The Union of BC Municipalities (UBCM) met this past week (Sept 27th to October 1st), passing – and declining to pass – a wide range of resolutions, many of them touching on environmental issues.
The decision which has many environmentalists – including West Coast Environmental Law – jumping with joy is the endorsement, on Friday October 1st, of 2 resolutions opposing the Enbridge Pipeline and endorsing a ban on tanker traffic on the province’s North Coast. The momentum for a legislated tanker moratorium continues to grow, as does opposition to the Enbridge Northern Gateway Pipeline (the First Nations Summit passed its own resolution against the Enbridge Pipeline on the same day). Yay! Enbridge is, predictably, not quite so happy.
But West Coast is also very encouraged by one resolution that didn’t pass.
Resolution A1 called for what it described as a “Harmonized Federal and Provincial Environmental Assessment Process”, but it actually called not for coordination or harmonization between the two levels of government, but for the creation of a single EA process.
WHEREAS the Province of British Columbia has successfully processed … environmental assessments in a more timely manner than the federal government has been able to;
AND WHEREAS many of these projects are important to the economic and social well-being of British Columbians throughout the entire province and lengthy delays in the environmental assessment process has the potential to cause many projects to be lost:
THEREFORE BE IT RESOLVED THAT the UBCM support the initiative of the Province of British Columbia to combine the environmental assessment review processes of both the provincial and the federal government into one integrated process and urges the Government of Canada to support the initiative for the betterment of British Columbians and Canadians.
Readers of this blog know that we’ve written on previous occasions about the risks of uncritically rushing into a single provincial process without discussion of how we ensure that environmental assessment is effective and actually protects the environment.

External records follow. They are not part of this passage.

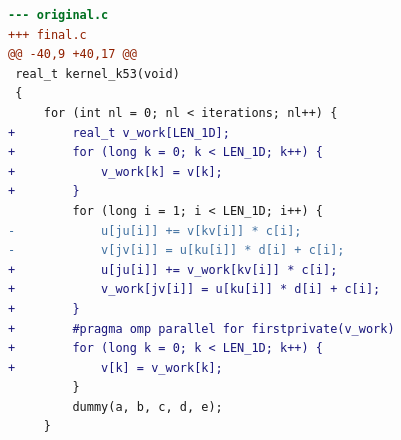 \begin{lstlisting}[language=diff,basicstyle=\ttfamily\scriptsize,breaklines=true,caption={tsvc_c2/k53 — BROKEN (e2v6_fb_3)}]
--- original.c
+++ final.c
@@ -40,9 +40,17 @@
 real_t kernel_k53(void)
 {
     for (int nl = 0; nl < iterations; nl++) {
+        real_t v_work[LEN_1D];
+        for (long k = 0; k < LEN_1D; k++) {
+            v_work[k] = v[k];
+        }
         for (long i = 1; i < LEN_1D; i++) {
-            u[ju[i]] += v[kv[i]] * c[i];
-            v[jv[i]] = u[ku[i]] * d[i] + c[i];
+            u[ju[i]] += v_work[kv[i]] * c[i];
+            v_work[jv[i]] = u[ku[i]] * d[i] + c[i];
+        }
+        #pragma omp parallel for firstprivate(v_work) 
+        for (long k = 0; k < LEN_1D; k++) {
+            v[k] = v_work[k];
         }
         dummy(a, b, c, d, e);
     }
\end{lstlisting}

The problems with the province’s environmental assessment process are becoming increasingly obvious.
While one could envision a harmonized Process that had high environmental standards, West Coast is very concerned about a call for harmonization that characterizes environmental assessment … as a barrier to job creation, rather than recognizing the need for a strong assessment process. In addition, some industries have been calling for a single process handled by the province that ignores the federal government’s environmental responsibilities.
We were very alarmed to learn of this resolution (unfortunately at a late date), which entirely failed to recognize the benefits of a strong environmental assessment process, had not only been endorsed by the North Central Local Government Association, but also that the UBCM Resolutions Committee was recommending that the UBCM endorse it (and another similar resolution). One imagines that the mining industry, or other industries advocating for a single Environmental Assessment process based on the province’s process, had lobbied hard to get the resolutions before the UBCM.
In general there was little organized opposition to the resolution from the environmental community. Oh, there was a flurry of emails from West Coast Environmental Law and some of our allies shortly before the resolution came up, trying to make sure that environmentally-minded councilors would speak against the resolution. But there should have been more. As one environmentalist said, everyone was focused on the Enbridge and Tanker resolutions.
The EA harmonization resolution was soundly defeated anyhow. Perhaps the last minute flurry of emails helped, but it was defeated largely thanks to the common sense of the local government representatives attending the conference. We understand that delegates speaking against the resolution noted that it was not well thought out and was “premature.”
I find it immensely encouraging to know that so many elected local government officials are so able to see through the provincial government’s attack on the federal EA process, and the mining industry’s calls for a single, diluted process. They know that good environmental assessment is not just “red tape”, and that we can’t rush to accept a single process simply on the grounds that it may help to create jobs.
Of course, the failure of the resolution at the UBCM’s probably won’t prevent the province from continuing to call on Ottawa to stop doing separate environmental assessments. Indeed, the defeat of the resolution didn’t even prevent Premier Campbell from used his speech at the UBCM Conference to reiterate calls for a single EA process. But it’s still very encouraging.